简体   繁体   中英

Python selenium get "Developer Tools" →Network→Media logs

I am trying to programmatically do something that necessarily involves getting the "developer tools"→network→media logs.

I will spare you the details, long story short, I need to visit thousands of pages like this: https://music.163.com/#/song?id=ID , where ID after the equals sign is a number.

If you open such a page, there will be a play button, the button triggers a javascript that loads a music file that is not referenced in the entire page, and plays the file. (note: you may need a Chinese IP to listen to some songs, and need a VIP account to listen to some other songs.)

For example, this page: https://music.163.com/#/song?id=32477986 , it should look like this:

在此处输入图像描述

If you click the blue button, the javascript is triggered, and the music file will be loaded by javascript and be played.

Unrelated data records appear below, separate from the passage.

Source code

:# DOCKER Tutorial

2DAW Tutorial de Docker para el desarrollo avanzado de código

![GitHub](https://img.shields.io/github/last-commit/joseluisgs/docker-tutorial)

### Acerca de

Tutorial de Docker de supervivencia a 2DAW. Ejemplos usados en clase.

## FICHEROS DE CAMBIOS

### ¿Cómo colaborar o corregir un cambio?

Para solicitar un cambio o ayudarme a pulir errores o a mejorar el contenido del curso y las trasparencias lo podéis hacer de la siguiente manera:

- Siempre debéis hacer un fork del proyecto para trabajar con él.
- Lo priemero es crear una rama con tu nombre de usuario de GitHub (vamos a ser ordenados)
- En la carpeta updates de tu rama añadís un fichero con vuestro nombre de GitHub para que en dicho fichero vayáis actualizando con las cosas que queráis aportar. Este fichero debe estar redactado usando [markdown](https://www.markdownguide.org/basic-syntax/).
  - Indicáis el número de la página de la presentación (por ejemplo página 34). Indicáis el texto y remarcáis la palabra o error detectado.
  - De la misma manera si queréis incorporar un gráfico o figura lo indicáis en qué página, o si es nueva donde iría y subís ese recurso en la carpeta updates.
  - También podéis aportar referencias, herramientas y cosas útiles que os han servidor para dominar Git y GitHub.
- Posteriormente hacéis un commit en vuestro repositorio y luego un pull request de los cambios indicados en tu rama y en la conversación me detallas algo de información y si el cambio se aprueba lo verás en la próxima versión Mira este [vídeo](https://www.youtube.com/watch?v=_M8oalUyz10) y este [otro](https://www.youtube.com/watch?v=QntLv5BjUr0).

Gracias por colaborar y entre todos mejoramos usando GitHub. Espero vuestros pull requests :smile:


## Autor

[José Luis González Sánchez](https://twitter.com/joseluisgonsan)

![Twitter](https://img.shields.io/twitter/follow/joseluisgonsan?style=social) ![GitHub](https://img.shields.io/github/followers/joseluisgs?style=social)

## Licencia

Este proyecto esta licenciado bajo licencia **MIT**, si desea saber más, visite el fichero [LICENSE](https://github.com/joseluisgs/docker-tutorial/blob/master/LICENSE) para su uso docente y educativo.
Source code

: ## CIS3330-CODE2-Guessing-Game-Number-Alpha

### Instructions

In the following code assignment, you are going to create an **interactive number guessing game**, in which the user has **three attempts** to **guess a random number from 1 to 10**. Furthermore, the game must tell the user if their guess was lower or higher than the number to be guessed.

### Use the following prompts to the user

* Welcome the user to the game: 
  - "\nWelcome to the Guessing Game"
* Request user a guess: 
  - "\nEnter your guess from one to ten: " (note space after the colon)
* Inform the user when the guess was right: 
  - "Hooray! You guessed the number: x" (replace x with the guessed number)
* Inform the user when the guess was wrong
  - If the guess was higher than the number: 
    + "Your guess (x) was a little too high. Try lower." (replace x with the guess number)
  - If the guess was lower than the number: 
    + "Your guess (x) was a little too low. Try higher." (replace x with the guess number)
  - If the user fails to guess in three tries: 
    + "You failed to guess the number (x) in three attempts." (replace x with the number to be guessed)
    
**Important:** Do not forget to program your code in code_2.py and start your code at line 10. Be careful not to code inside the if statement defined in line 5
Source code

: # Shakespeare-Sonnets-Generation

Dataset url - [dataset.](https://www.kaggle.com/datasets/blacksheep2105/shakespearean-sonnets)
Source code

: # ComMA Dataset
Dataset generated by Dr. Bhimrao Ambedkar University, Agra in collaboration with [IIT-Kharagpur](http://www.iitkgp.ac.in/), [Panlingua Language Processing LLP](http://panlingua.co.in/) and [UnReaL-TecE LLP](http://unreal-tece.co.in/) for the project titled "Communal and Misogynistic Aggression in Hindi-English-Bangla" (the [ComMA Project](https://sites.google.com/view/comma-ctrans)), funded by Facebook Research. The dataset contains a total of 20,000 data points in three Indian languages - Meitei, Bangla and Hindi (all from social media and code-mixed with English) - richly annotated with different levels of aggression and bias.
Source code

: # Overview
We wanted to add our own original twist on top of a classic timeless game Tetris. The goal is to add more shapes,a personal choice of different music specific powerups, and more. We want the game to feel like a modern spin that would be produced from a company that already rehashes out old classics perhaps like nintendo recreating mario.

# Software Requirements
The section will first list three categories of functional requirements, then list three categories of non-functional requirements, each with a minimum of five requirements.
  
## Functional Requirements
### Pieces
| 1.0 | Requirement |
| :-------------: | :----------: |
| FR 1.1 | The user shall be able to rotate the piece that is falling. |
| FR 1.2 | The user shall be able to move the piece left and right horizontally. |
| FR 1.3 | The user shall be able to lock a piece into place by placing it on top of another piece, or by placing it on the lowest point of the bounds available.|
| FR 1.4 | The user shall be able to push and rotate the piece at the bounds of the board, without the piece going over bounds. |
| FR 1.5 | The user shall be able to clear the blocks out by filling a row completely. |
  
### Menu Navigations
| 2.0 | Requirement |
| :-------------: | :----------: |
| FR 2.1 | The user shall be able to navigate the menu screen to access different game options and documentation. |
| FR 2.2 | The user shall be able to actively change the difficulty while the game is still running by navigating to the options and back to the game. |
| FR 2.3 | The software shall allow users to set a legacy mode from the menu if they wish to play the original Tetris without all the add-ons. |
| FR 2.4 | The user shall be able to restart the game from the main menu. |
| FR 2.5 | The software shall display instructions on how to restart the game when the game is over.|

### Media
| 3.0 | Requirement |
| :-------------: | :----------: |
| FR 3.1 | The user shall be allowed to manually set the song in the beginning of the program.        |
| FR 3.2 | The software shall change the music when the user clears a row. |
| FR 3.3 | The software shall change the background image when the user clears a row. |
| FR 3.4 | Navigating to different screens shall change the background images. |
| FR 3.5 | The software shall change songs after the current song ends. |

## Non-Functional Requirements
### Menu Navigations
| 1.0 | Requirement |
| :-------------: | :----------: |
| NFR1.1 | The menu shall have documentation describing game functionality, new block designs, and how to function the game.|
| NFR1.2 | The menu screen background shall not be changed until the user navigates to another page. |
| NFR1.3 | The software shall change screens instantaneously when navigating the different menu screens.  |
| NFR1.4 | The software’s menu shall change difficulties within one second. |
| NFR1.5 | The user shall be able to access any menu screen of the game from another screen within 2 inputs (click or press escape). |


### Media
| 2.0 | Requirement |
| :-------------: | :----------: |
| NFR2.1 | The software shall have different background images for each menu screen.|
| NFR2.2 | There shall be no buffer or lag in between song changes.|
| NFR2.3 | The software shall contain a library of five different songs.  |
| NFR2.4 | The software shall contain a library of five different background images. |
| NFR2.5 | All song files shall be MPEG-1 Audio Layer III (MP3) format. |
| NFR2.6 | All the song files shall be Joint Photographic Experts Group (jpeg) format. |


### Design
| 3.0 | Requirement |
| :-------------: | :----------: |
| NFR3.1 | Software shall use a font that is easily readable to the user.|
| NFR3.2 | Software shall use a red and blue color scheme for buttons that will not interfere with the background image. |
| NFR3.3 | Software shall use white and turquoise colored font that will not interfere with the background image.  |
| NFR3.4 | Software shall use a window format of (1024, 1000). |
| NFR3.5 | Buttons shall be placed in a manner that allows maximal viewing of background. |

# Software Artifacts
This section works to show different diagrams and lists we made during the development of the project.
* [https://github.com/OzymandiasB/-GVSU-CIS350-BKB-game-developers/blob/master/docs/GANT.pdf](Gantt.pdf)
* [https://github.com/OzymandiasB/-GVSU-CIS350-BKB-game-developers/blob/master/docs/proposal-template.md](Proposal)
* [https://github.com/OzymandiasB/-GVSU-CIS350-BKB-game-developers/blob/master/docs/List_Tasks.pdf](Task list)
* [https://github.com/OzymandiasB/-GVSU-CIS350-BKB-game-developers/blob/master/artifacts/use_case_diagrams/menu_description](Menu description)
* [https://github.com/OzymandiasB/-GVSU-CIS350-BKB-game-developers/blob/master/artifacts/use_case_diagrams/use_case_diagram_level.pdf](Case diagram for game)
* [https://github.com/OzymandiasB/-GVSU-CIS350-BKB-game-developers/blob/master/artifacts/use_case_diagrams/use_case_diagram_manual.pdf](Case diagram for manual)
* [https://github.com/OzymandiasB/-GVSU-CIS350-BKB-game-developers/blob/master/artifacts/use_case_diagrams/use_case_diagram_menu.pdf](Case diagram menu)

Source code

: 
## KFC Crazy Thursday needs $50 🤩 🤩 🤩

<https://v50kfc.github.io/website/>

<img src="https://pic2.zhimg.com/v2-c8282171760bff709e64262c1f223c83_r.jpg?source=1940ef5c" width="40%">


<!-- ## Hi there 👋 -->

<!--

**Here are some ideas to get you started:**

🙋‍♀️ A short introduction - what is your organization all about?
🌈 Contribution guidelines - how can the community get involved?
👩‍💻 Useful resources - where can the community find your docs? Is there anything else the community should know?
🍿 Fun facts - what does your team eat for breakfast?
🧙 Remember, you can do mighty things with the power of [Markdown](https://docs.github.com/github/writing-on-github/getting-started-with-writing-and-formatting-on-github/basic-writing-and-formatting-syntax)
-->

This music file will not be an element in the webpage and therefore can't be directly scraped by find_element* methods.

But I have found a way to find the address of the music file.

In Firefox, press F12 to bring up the inspector/"developer tools", click network then click media. Click the blue button and then there will be multiple requests shown with the same file name, the file name will match ^[0-9a-f]+\.m4a , and the domain may be different.

Like this:

在此处输入图像描述

Click any of the records and you will find its address, any of these will work, like this:

在此处输入图像描述

And I am currently trying to figure out how to programmatically simulate this process.

I Googled this: python selenium developer tools network tab , and didn't find what I was looking for, which is exactly as I expected. I posted the link to show my research effort, and how Google doesn't understand the meaning of what you are trying search for.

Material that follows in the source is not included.